Cannabis Research Initiative of Saskatchewan (CRIS)

With legalization of cannabis just around the corner, a University of Saskatchewan (U of S) based research initiative has seed funding and a vision to fill the gaps regarding evidence-based research on cannabis genetics, biochemistry, medical uses, policy and socioeconomics.

Bill C-45, the Cannabis Act will pass by July 2018, legalizing and regulating growing, selling and purchasing cannabis in Canada. Since cannabis has historically been a Schedule II drug under the Controlled Drugs and Substances Act, there is currently very little evidence-based knowledge about the potential for cannabis as medicine, and much misunderstanding among the public about the risks of using it. 

The Cannabis Research Initiative of Saskatchewan (CRIS) was founded this year to provide reliable, evidence-based information to health care professionals, industry, government and the public. “We want to approach societal questions and concerns about cannabis use using an academic lens,” says CRIS Biomedical Lead, Jane Alcorn.

CRIS is not the first Canadian research organization to focus on cannabis; the Michael G. DeGroote Centre for Medicinal Cannabis Research (CMCR) at McMaster University focuses on therapeutic potential and potential side effects of cannabis, and the Canadian Consortium for the Investigation of Cannabinoids (CCIC) is a non-profit organization of healthcare professionals and clinical researchers promoting evidence-based research. 

CRIS is, however, the first research organization to commit to a multi-disciplinary approach to cannabis research, with three research pillars. Currently involved in the project are 20 researchers, including two research chairs, from five U of S Colleges, including Pharmacy and Nutrition, Medicine, Arts and Science, Agriculture and Bioresources, and the Johnson Shoyama Graduate School of Public Policy. 

Under the Plant Genomic and Biochemical Diversity pillar, researchers will characterize genomics and analyze phenotypes and biochemical properties of cannabis with the goal of advancing its therapeutic potential and developing designer medicinal and recreational strains. Funding has been secured through Kanata Earth along with access to their extensive cannabis germplasm collection.

The Biomedical pillar will explore how cannabis and its derivatives can be used to treat disease in humans and animals, as well as develop best practices, models and techniques for clinical use.
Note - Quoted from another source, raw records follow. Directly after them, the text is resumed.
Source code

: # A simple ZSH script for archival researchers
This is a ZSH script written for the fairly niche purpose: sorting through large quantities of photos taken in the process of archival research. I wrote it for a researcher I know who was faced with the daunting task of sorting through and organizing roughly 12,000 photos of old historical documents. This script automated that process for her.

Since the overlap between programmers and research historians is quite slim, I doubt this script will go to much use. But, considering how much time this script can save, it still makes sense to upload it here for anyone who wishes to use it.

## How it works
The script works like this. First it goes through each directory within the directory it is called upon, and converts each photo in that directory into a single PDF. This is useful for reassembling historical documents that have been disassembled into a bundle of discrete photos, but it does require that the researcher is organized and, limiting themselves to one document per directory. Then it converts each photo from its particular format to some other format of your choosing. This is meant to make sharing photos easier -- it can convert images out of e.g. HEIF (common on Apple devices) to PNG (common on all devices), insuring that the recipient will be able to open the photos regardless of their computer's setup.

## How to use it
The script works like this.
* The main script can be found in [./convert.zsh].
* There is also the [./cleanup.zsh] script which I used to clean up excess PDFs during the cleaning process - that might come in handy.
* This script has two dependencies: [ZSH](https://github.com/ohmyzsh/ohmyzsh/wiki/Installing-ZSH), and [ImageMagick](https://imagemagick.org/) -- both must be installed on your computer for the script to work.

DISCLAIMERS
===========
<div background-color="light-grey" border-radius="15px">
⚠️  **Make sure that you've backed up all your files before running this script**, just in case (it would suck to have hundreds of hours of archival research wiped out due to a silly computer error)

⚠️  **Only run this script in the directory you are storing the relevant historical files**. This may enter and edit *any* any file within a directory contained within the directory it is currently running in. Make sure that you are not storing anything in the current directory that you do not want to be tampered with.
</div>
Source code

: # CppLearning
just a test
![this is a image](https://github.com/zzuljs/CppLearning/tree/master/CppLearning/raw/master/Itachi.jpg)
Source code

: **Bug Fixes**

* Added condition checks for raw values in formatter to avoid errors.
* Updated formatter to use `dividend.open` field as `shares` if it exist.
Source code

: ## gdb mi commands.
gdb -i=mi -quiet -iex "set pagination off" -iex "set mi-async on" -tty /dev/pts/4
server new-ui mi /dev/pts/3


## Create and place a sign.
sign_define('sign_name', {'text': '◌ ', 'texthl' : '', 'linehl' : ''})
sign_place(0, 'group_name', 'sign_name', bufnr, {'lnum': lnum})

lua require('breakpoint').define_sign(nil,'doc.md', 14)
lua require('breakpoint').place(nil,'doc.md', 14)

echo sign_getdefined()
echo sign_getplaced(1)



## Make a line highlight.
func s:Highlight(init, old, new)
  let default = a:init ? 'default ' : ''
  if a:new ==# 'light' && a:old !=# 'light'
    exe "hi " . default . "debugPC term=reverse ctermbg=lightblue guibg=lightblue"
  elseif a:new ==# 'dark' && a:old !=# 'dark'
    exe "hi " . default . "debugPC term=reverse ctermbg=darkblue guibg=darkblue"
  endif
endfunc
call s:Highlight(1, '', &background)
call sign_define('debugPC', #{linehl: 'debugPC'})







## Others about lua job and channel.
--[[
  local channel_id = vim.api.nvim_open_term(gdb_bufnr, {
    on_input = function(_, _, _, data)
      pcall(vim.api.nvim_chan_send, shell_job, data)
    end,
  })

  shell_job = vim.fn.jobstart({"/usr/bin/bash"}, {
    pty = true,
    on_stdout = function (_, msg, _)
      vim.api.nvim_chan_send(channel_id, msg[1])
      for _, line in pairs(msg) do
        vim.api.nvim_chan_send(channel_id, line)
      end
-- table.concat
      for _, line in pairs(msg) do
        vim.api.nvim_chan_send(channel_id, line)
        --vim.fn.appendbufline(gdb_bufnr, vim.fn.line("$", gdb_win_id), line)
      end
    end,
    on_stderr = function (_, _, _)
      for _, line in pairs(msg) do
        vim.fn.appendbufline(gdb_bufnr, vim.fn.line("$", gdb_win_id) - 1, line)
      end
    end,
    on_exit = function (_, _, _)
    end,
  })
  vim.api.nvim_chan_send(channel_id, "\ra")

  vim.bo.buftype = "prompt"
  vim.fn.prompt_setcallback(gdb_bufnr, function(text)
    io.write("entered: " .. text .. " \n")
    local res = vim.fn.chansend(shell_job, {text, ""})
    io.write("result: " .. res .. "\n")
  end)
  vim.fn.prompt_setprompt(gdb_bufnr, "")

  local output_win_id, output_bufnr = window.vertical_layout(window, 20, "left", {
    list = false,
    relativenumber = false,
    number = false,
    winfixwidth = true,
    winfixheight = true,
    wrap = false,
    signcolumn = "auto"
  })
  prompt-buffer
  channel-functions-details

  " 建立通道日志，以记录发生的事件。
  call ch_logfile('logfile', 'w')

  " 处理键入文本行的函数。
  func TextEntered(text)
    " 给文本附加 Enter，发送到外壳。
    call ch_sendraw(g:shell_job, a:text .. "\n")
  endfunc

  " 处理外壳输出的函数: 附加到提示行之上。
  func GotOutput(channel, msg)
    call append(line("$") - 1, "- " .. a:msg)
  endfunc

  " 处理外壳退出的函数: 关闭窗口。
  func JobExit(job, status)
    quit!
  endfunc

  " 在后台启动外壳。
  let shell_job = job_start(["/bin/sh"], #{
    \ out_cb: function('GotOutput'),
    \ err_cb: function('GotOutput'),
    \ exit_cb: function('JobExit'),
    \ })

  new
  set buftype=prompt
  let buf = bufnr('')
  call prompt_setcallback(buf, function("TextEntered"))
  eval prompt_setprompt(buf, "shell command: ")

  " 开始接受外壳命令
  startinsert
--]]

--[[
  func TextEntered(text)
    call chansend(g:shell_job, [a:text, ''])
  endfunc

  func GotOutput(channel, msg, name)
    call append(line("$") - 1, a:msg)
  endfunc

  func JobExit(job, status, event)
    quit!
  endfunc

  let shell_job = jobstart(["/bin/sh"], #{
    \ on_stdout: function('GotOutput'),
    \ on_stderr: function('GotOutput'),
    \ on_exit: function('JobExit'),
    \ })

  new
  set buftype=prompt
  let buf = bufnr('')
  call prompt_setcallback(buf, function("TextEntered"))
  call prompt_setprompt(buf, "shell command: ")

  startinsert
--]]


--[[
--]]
CRIS has seed funding to lead the national Children with Refractory Epileptic Encephalopathy (CARE-E) study to identify the effects of cannabis herbal extract on children with severe epilepsy that is resistant to treatment.  

The Policy and Socioeconomic pillar will provide policy, legal and governance recommendations for everything from economic development of various new crop varieties, market development and supply chain management, to quality control, standards and safety, and translating knowledge for the public. CRIS has already authored policy briefs including Legalizing & Regulating Cannabis in Saskatchewan, Legalizing Cannabis Brief, and Cannabis Retail and Distribution. They have also held two public Café Scientifique forums to engage the public and researchers.

CRIS has identified several priorities for its future development. It will become an operational hub for the multi-disciplinary study of cannabis, and has plans for several multi-disciplinary collaborative opportunities, including bi-weekly cross-college journal clubs, monthly cross-pillar meetings, scientific management meetings, and a pillar-wide two-day symposium coming up in August. They will also manage a web presence to profile activities, membership, research and educational materials. 

CRIS members will be reaching out to potential partners to build support at the U of S, as well as industry, government, and other institutions such as the Canadian Consortium for the Investigation of Cannabinoids (CCIC). To ensure long-term sustainability, CRIS is also seeking licensing from Health Canada to hold and grow cannabis and a cross-pillar CRIS Discovery lab and net-energy producing greenhouse.

Long term sustainability also relies on future researchers. Training and Knowledge Mobilization and Translation strategies include the production of educational materials for health care providers, government and the public. It also includes training development, such as a cannabis horticulture training certificate, an Indigenous Ethnobotany Biotechnology program, and seeking federal funding for a cross-pillared graduate training program. 

With a mandate to increase the understanding of both the potential and the risks of cannabis across disciplines, CRIS and its team members have set a goal to “become a nationally and internationally recognized centre of cannabis expertise,” says Alcorn.